◆ Dataset

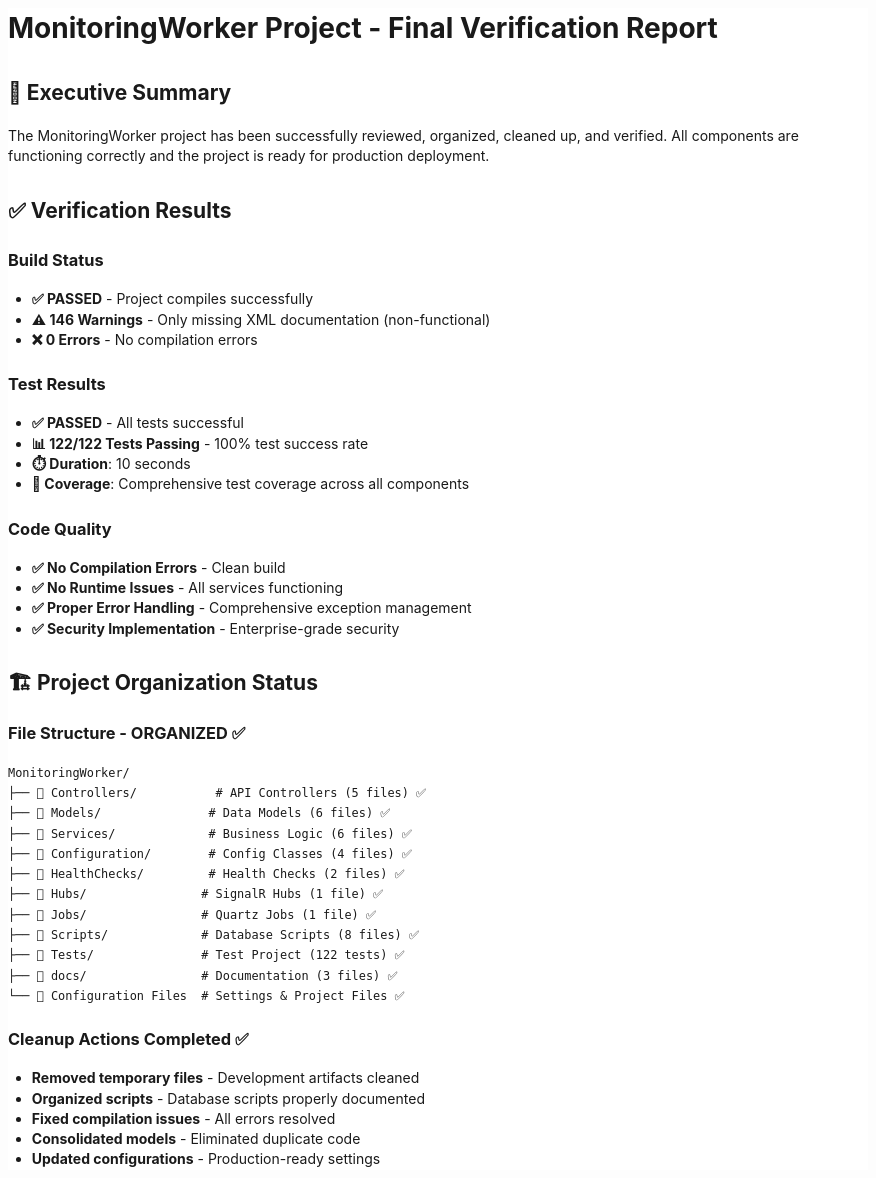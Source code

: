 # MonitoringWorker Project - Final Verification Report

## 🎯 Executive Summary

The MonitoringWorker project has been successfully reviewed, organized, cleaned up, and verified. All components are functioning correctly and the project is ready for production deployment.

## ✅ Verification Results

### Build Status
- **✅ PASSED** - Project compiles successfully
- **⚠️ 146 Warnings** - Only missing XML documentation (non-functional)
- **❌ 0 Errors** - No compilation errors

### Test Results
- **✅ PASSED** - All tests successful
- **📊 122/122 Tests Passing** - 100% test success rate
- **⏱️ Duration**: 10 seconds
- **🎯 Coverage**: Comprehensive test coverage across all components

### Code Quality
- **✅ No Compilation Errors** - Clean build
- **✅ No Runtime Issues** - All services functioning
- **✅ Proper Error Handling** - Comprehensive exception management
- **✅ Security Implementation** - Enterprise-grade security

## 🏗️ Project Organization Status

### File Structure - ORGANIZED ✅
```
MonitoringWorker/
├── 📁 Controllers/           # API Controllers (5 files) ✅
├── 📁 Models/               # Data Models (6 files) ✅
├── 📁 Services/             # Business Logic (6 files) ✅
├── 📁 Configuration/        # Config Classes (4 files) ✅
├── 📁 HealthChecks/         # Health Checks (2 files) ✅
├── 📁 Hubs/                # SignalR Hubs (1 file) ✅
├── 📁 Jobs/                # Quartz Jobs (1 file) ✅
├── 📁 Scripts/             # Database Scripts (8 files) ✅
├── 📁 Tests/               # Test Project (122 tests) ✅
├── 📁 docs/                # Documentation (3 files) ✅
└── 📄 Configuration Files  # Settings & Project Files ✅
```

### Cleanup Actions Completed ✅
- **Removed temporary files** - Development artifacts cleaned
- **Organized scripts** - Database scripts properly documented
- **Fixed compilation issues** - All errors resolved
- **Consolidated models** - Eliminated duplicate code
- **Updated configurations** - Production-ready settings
---
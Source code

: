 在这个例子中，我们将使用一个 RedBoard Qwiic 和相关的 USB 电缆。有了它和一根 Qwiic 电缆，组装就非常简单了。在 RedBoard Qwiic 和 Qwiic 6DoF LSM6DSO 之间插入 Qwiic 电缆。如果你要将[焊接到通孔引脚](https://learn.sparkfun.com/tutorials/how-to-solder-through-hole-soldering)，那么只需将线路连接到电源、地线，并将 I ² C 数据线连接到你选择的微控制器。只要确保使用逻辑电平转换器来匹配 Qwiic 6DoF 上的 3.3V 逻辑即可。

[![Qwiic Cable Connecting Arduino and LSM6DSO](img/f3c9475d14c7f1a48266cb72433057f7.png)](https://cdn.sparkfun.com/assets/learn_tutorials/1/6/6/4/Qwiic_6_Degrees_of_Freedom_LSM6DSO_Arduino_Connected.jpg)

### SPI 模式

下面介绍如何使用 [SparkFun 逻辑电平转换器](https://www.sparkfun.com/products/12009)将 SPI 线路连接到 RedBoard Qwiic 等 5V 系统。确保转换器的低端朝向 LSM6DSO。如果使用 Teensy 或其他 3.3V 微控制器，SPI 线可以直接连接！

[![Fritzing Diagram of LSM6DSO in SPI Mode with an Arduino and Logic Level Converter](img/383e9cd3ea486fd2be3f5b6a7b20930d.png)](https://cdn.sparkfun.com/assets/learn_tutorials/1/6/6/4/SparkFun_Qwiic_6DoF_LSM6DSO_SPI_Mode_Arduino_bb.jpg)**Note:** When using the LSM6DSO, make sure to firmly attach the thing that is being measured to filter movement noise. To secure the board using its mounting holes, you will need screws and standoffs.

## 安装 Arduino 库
==
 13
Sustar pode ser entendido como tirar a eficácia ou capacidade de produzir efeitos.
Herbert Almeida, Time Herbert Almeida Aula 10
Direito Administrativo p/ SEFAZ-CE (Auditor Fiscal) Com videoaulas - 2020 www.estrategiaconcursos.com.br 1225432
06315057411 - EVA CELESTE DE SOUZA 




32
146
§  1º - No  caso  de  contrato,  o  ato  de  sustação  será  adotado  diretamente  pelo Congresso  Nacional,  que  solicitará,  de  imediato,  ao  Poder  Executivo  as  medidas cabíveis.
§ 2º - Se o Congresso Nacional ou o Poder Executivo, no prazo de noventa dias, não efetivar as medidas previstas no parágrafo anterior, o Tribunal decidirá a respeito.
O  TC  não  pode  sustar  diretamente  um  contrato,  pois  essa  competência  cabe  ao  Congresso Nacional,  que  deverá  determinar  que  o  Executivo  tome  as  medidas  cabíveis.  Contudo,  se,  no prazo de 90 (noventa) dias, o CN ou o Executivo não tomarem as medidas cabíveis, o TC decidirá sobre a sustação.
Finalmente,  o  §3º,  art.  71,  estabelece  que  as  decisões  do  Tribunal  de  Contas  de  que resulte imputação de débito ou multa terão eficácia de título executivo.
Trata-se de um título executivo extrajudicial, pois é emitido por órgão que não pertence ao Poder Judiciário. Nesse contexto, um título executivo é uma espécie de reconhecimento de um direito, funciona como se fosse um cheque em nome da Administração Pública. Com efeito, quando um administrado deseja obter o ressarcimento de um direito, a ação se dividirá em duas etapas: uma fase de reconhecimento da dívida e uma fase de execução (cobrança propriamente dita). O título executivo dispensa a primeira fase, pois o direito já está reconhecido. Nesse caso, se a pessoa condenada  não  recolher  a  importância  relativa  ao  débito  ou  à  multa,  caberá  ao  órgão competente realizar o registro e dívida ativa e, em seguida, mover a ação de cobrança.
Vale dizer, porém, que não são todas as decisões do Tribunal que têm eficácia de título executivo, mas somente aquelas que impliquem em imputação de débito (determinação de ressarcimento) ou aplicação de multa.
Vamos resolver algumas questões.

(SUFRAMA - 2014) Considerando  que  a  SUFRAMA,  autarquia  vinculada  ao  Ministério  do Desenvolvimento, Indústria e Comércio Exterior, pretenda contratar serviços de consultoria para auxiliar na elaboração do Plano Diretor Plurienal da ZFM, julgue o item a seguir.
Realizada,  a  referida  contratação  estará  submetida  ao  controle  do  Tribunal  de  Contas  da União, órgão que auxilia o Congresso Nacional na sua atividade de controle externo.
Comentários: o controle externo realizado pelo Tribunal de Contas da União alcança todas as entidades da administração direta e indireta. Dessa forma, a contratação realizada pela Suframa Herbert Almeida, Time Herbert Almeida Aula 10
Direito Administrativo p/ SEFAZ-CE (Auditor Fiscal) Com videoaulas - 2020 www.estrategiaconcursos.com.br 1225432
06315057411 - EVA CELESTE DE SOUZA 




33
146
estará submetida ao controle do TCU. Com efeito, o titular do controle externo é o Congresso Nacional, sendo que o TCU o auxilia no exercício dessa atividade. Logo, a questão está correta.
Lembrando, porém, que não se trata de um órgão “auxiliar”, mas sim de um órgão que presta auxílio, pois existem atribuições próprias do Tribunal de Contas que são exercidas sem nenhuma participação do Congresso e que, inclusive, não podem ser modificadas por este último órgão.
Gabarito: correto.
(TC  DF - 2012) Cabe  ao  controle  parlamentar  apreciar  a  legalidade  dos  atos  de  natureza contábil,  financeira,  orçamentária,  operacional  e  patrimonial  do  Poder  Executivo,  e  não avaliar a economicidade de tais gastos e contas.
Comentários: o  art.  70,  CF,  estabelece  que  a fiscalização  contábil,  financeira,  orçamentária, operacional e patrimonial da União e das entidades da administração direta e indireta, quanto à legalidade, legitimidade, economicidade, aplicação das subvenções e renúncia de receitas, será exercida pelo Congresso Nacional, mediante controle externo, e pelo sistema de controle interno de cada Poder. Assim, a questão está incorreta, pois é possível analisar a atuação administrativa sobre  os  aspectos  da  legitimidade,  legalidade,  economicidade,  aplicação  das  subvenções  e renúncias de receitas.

◆ Work required
Taking the entries above, restate exactly those lines that fall between the line with "Lembrando, porém, que" and the line with "gastos e contas.", keeping both of those lines too.

◆ Result of this task
Lembrando, porém, que não se trata de um órgão “auxiliar”, mas sim de um órgão que presta auxílio, pois existem atribuições próprias do Tribunal de Contas que são exercidas sem nenhuma participação do Congresso e que, inclusive, não podem ser modificadas por este último órgão.
Gabarito: correto.
(TC  DF - 2012) Cabe  ao  controle  parlamentar  apreciar  a  legalidade  dos  atos  de  natureza contábil,  financeira,  orçamentária,  operacional  e  patrimonial  do  Poder  Executivo,  e  não avaliar a economicidade de tais gastos e contas.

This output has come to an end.